Time is a strange old fella, isn't it? It creeps up on you and changes you bit by bit until you the new you and the old you are barely more than strangers to one another.
You can see time as a continuum, a line stretching from the past into the future, a long straight road to travel along with occasional proverbial 'road not taken' splitting off to the side - where barely perceptible changes accumulate one by one.
Or else you can look at it as a series of snapshots, a deck of cards randomly and carelessly shuffled, each one showing a face different from the rest - life in snapshots.
And these snapshots are so different from one another, separated by the years of smart choices and poor choices, pain and happiness, gains and losses, laughter and tears, having formed an invisible network of scars that forever preclude us from following that once-long-ago good-natured yet impossible advice of 'Please don't change; just stay the way you are!' - the promise we can wholeheartedly make but no matter how hard we try we cannot keep.
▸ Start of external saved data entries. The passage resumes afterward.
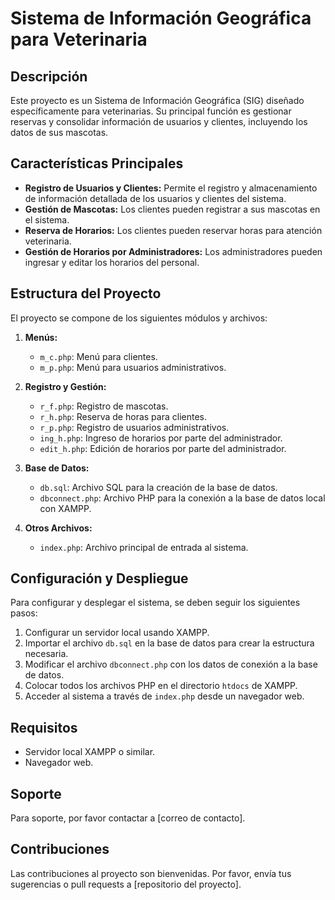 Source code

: # Sistema de Información Geográfica para Veterinaria

## Descripción
Este proyecto es un Sistema de Información Geográfica (SIG) diseñado específicamente para veterinarias. Su principal función es gestionar reservas y consolidar información de usuarios y clientes, incluyendo los datos de sus mascotas.

## Características Principales
- **Registro de Usuarios y Clientes:** Permite el registro y almacenamiento de información detallada de los usuarios y clientes del sistema.
- **Gestión de Mascotas:** Los clientes pueden registrar a sus mascotas en el sistema.
- **Reserva de Horarios:** Los clientes pueden reservar horas para atención veterinaria.
- **Gestión de Horarios por Administradores:** Los administradores pueden ingresar y editar los horarios del personal.

## Estructura del Proyecto
El proyecto se compone de los siguientes módulos y archivos:

1. **Menús:**
   - `m_c.php`: Menú para clientes.
   - `m_p.php`: Menú para usuarios administrativos.

2. **Registro y Gestión:**
   - `r_f.php`: Registro de mascotas.
   - `r_h.php`: Reserva de horas para clientes.
   - `r_p.php`: Registro de usuarios administrativos.
   - `ing_h.php`: Ingreso de horarios por parte del administrador.
   - `edit_h.php`: Edición de horarios por parte del administrador.

3. **Base de Datos:**
   - `db.sql`: Archivo SQL para la creación de la base de datos.
   - `dbconnect.php`: Archivo PHP para la conexión a la base de datos local con XAMPP.

4. **Otros Archivos:**
   - `index.php`: Archivo principal de entrada al sistema.

## Configuración y Despliegue
Para configurar y desplegar el sistema, se deben seguir los siguientes pasos:
1. Configurar un servidor local usando XAMPP.
2. Importar el archivo `db.sql` en la base de datos para crear la estructura necesaria.
3. Modificar el archivo `dbconnect.php` con los datos de conexión a la base de datos.
4. Colocar todos los archivos PHP en el directorio `htdocs` de XAMPP.
5. Acceder al sistema a través de `index.php` desde un navegador web.

## Requisitos
- Servidor local XAMPP o similar.
- Navegador web.

## Soporte
Para soporte, por favor contactar a [correo de contacto].

## Contribuciones
Las contribuciones al proyecto son bienvenidas. Por favor, envía tus sugerencias o pull requests a [repositorio del proyecto].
"Alex imagined walking into her apartment and finding himself still there— his young self, full of schemes and high standards, with nothing decided yet. The fantasy imbued him with careening hope."
I still can easily remember being sixteen, not knowing anything besides the blissful strong-willed ignorance of youth, where everything was just beginning, everything was still about to start, nothing was decided yet, and the world was one giant untapped possibility with no way of telling where time will eventually take you.
But time goes on, and now I can almost see thirty from this point in life and occasional gray hairs are creeping onto my temples (yes, I know - thirty is the new twenty and all that bullshit we tell ourselves to feel younger and preserve that feeling of endless, overwhelming potentiality and possibility that we so took for granted half a life ago), and there's not that much connecting me to that girl in the Land of Ago (to borrow Stephen King's phrase).
Time passes, and with it we change, slowly and subtly but unavoidably, until one day, just like a character in A Visit from the Goon Squad notices, we stop being ourselves 'without recognizing it'.
And then maybe we learn to appreciate the pauses in songs, like a young autistic kid the glimpses of whom we see through a powerpoint presentation made in the future by a 12-year-old girl (oh dear, how much do I loathe the inescapable omnipresent powerpoints that have reduced public speaking to mindless reading of slides!) - because they make us think the song is over, and then it restarts and we get a temporary reprieve from the end, the real end, and it's that giddy feeling of almost having cheated the inevitable, of having gotten away with something at least for a while longer.
They resumed walking. Alex felt an ache in his eyes and throat. “I don’t know what happened to me,” he said, shaking his head. “I honestly don’t.”
Bennie glanced at him, a middle-aged man with chaotic silver hair and thoughtful eyes. “You grew up, Alex,” he said, “just like the rest of us.”
This is a book about losses and regrets as people change with time - as well as glimpses of personal redemption, especially in the threads of the story connected to Sasha (who I really started to love after the NYU chapter - because how can you not?). It's a book full of little often unseen connections between the characters who have touched each other's lives in the ways they may never understand.
"Redemption, transformation — God how she wanted these things. Every day, every minute. Didn’t everyone?"
This book is about people connected by time, connected by music, with moments in life captured just like the pauses in songs, full of realized hopes and shattered dreams, with constant reminders of beautiful fragility of life. The road from A to B - be it in time or on two sides of a musical record - is not always in a straight line; it curves around, zigzags madly, loops back, runs into life itself - and is a path connecting the kaleidoscope snapshots of our beings that somehow will eventually fall into the beautiful but ever-changing patterns, which before you know it will fall apart into another snapshot, something different and unrecognizable - because time is a goon, after all.
"I came for this reason: I want to know what happened between A and B.”
And in the meantime, while the unrelentless goon is mercilessly dragging us along, we can look around at the fragile beauty of life around and try to remember the world for what it is now - because it will never be the same again. Because time is a goon. But for now, it's not yet over. “Sure, everything is ending,” Jules said, “but not yet.”
And for an instant he would remember Naples: sitting with Sasha in her tiny room; the jolt of surprise and delight he’d felt when the sun finally dropped into the center of her window and was captured inside her circle of wire. Now he turned to her, grinning. Her hair and face were aflame with orange light.
“See,” Sasha muttered, eyeing the sun. “It’s mine.”